Friends of mine: Jimmy Hoffa
In one of the most intensive searches for Jimmy Hoffa in decades, the
FBI summoned archaeologists and anthropologists and brought in heavy equipment to scour a horse farm Thursday for the body of the former Teamsters boss who vanished in 1975.
Daniel Roberts, agent in charge of the Detroit FBI field office, would not disclose what led agents to the farm, but said: "This is probably a fairly credible lead. You can gather that from the number of people out here."
No trace of Hoffa has ever been found, and no one has ever been charged in the case. But investigators have long suspected that he was killed by the mob to keep him from reclaiming the Teamsters presidency after he got out of prison for corruption.
The farm, just outside Detroit, used to be owned by a Teamsters official. And mob figures used to meet at a barn there before Hoffa's disappearance, authorities said.
Investigators began combing the area Wednesday, and the search continued Thursday and included the use of heavy construction equipment. Roberts said it would probably involve the removal of a barn. Authorities also led cadaver dogs across the property, and the FBI called in anthropologists and archaeologists from Michigan State University. Roberts said he expects the search to go on for at least a couple of weeks.
Hoffa was last seen on a night he was scheduled to have dinner at a restaurant about 20 miles from the farm. He was supposed to meet with a New Jersey Teamsters boss and a Detroit Mafia captain, both now dead.
Over the years, Hoffa's disappearance spawned endless theories — that he was entombed in concrete at Giants Stadium in the New Jersey Meadowlands; that he was ground up and thrown to the fishes in a Florida swamp; that he was obliterated in a mob-owned fat-rendering plant that has since burned down.
In 2003, authorities searched beneath a backyard pool a few hours north of Detroit but turned up nothing. The following year, they pulled up the floorboards on a Detroit home and found bloodstains, but the blood was not Hoffa's.
A law enforcement official in Washington said the latest search was based on information developed several years ago and verified more recently.

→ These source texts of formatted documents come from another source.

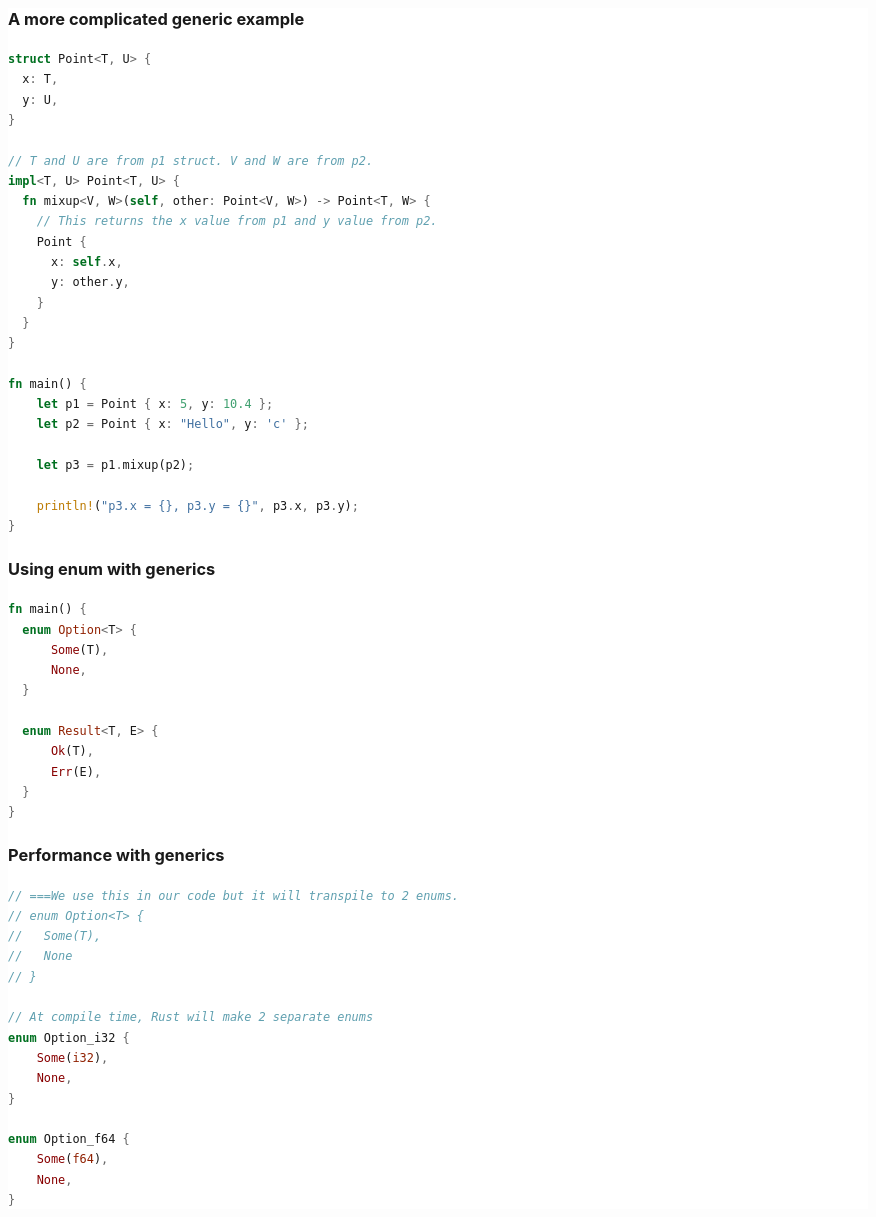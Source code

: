 ### A more complicated generic example

```rust
struct Point<T, U> {
  x: T,
  y: U,
}

// T and U are from p1 struct. V and W are from p2.
impl<T, U> Point<T, U> {
  fn mixup<V, W>(self, other: Point<V, W>) -> Point<T, W> {
    // This returns the x value from p1 and y value from p2.
    Point {
      x: self.x,
      y: other.y,
    }
  }
}

fn main() {
    let p1 = Point { x: 5, y: 10.4 };
    let p2 = Point { x: "Hello", y: 'c' };

    let p3 = p1.mixup(p2);

    println!("p3.x = {}, p3.y = {}", p3.x, p3.y);
}
```

### Using enum with generics

```rust
fn main() {
  enum Option<T> {
      Some(T),
      None,
  }

  enum Result<T, E> {
      Ok(T),
      Err(E),
  }
}
```

### Performance with generics

```rust
// ===We use this in our code but it will transpile to 2 enums.
// enum Option<T> {
//   Some(T),
//   None
// }

// At compile time, Rust will make 2 separate enums
enum Option_i32 {
    Some(i32),
    None,
}

enum Option_f64 {
    Some(f64),
    None,
}

```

Among other things, there was a high level of suspicious activity on the farm the day Hoffa vanished, the official said, speaking on condition of anonymity. A backhoe appeared that day near the barn organized crime members had used for meetings, and that location was never used again, the official said.
At the time of Hoffa's disappearance, the property was owned by Rolland McMaster, a longtime Teamsters official. It is now under different ownership and is called Hidden Dreams Farm. McMaster's lawyer, Mayer Morganroth, said he doubted the FBI would find anything. "That farm was looked at with a fine-toothed comb in the '70s, when Hoffa was missing," Morganroth said. "There's nothing there."
McMaster was convicted in 1963 of accepting payoffs from a trucking company and, according to a 1976 Detroit Free Press account, served five months in prison.
Reporters were not allowed onto the property, which is surrounded by a white wooden fence just off a dirt road. Images from news helicopters showed about a dozen people, some with shovels, standing by an area of newly turned dirt about 10 feet by 15 feet.
Morganroth said McMaster was in Indiana on union business at the time of Hoffa's disappearance. He said that to his knowledge, McMaster was never a suspect. Morganroth said FBI officials visited McMaster, 93, this week at his home in Fenton, where one of several horse-breeding farms he owns is situated.
"They were just asking about the farm itself — did he ever get any inkling?" he said.
In 1967, Hoffa was sentenced to 13 years in prison for jury tampering and fraud, but he refused to give up the Teamsters presidency. After he quit the job in 1971, President Nixon pardoned him.